Task requirements: Copy each line below in which the string "Agent" appears.

Exercise data:
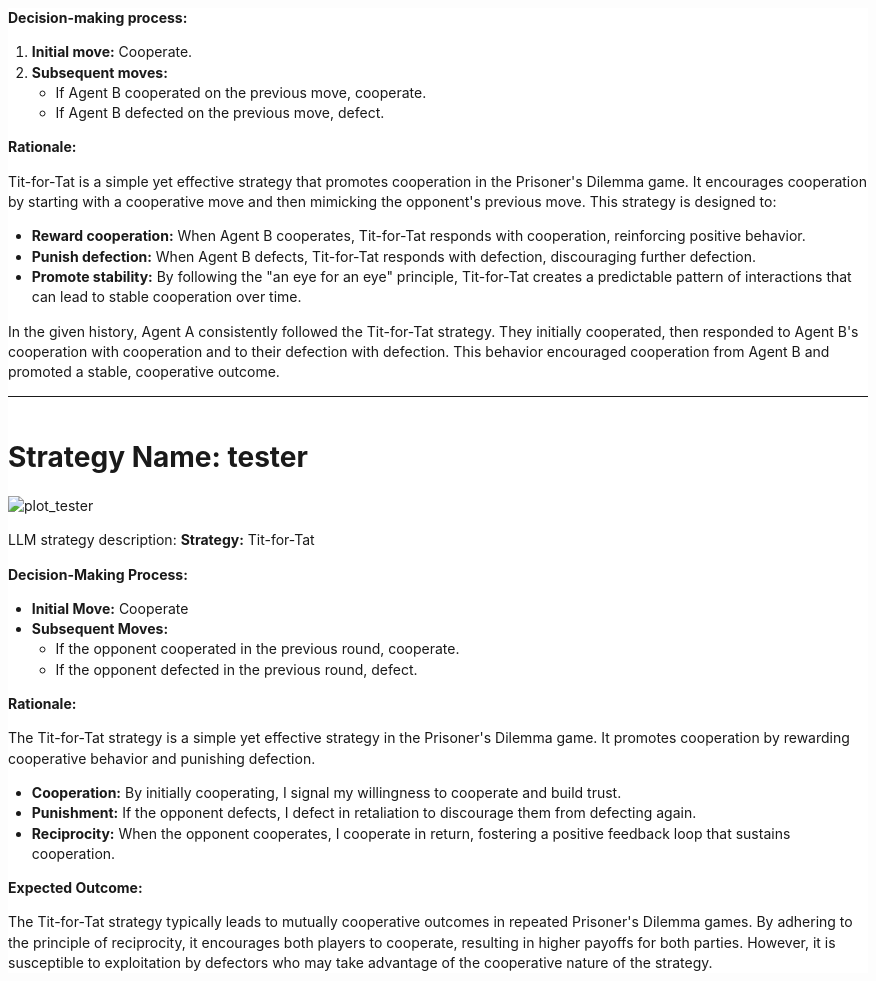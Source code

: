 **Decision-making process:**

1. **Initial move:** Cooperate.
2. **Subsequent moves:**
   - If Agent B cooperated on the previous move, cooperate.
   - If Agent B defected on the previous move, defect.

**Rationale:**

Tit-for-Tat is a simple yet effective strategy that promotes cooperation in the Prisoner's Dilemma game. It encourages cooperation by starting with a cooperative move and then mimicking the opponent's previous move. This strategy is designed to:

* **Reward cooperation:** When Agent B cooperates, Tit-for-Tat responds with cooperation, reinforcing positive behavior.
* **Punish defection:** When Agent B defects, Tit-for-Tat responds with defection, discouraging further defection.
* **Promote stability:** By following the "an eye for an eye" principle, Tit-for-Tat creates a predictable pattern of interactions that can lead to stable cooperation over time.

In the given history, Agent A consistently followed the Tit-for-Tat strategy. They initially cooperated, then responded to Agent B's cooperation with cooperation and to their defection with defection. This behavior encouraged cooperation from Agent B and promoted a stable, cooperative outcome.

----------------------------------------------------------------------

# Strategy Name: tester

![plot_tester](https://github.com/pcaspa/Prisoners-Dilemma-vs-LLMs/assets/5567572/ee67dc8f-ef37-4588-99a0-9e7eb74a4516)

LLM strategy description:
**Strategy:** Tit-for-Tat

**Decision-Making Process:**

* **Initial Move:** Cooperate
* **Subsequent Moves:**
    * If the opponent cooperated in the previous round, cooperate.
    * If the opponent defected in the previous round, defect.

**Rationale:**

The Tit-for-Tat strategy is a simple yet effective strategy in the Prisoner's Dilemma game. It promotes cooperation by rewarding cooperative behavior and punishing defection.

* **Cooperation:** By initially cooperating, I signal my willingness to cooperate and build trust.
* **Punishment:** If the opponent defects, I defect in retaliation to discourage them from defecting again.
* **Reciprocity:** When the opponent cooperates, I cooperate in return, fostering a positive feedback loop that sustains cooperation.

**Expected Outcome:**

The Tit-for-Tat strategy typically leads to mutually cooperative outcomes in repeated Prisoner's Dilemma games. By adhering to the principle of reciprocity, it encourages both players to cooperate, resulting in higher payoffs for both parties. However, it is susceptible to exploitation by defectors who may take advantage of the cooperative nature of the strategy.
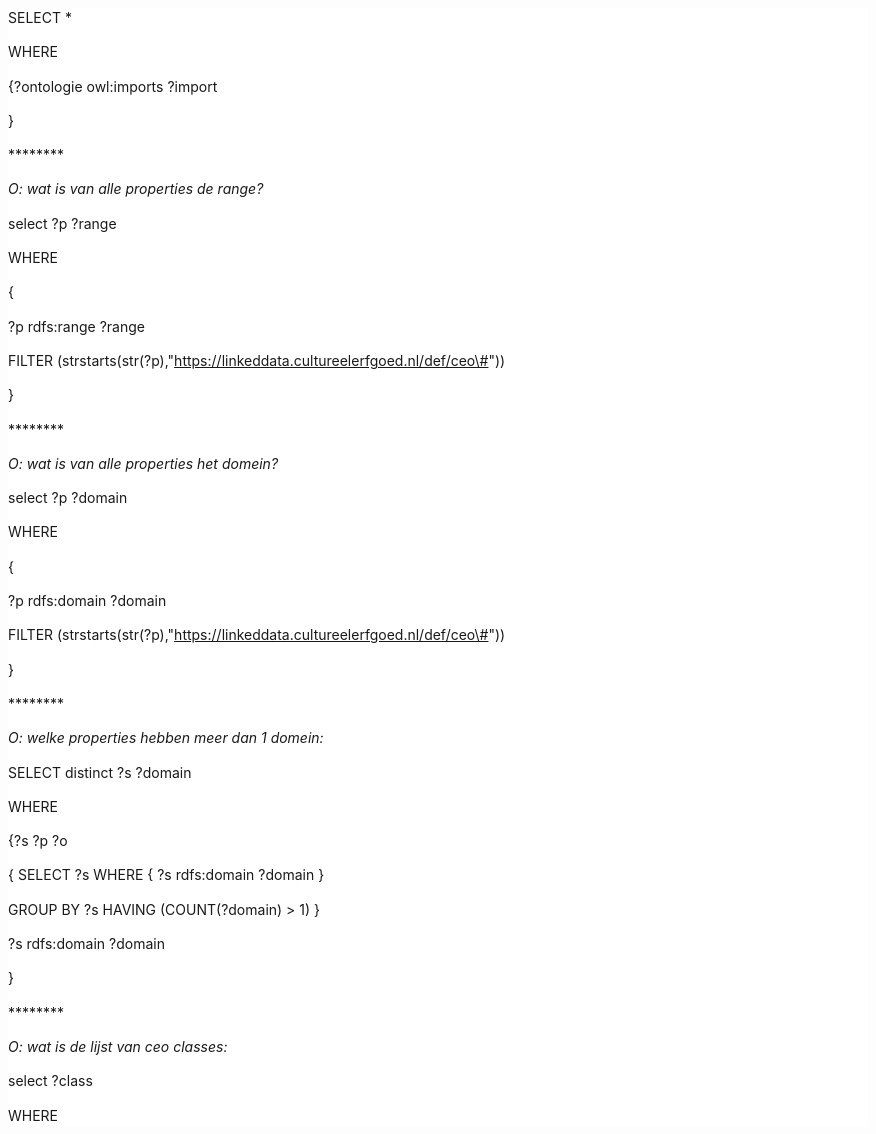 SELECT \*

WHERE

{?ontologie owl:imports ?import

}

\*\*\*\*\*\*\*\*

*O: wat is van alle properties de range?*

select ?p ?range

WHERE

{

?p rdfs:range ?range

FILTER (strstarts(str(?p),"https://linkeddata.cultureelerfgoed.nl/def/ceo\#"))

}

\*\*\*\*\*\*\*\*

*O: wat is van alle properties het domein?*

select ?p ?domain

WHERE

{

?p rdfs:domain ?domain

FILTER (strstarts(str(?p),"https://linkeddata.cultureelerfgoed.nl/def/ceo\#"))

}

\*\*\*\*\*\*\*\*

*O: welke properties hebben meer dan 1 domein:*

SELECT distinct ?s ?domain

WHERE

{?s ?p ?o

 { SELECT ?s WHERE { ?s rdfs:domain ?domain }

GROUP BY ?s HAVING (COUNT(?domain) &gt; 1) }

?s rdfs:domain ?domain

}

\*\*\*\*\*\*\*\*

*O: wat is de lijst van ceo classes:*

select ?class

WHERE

Answer space:
   - If Agent B cooperated on the previous move, cooperate.
   - If Agent B defected on the previous move, defect.
* **Reward cooperation:** When Agent B cooperates, Tit-for-Tat responds with cooperation, reinforcing positive behavior.
* **Punish defection:** When Agent B defects, Tit-for-Tat responds with defection, discouraging further defection.
In the given history, Agent A consistently followed the Tit-for-Tat strategy. They initially cooperated, then responded to Agent B's cooperation with cooperation and to their defection with defection. This behavior encouraged cooperation from Agent B and promoted a stable, cooperative outcome.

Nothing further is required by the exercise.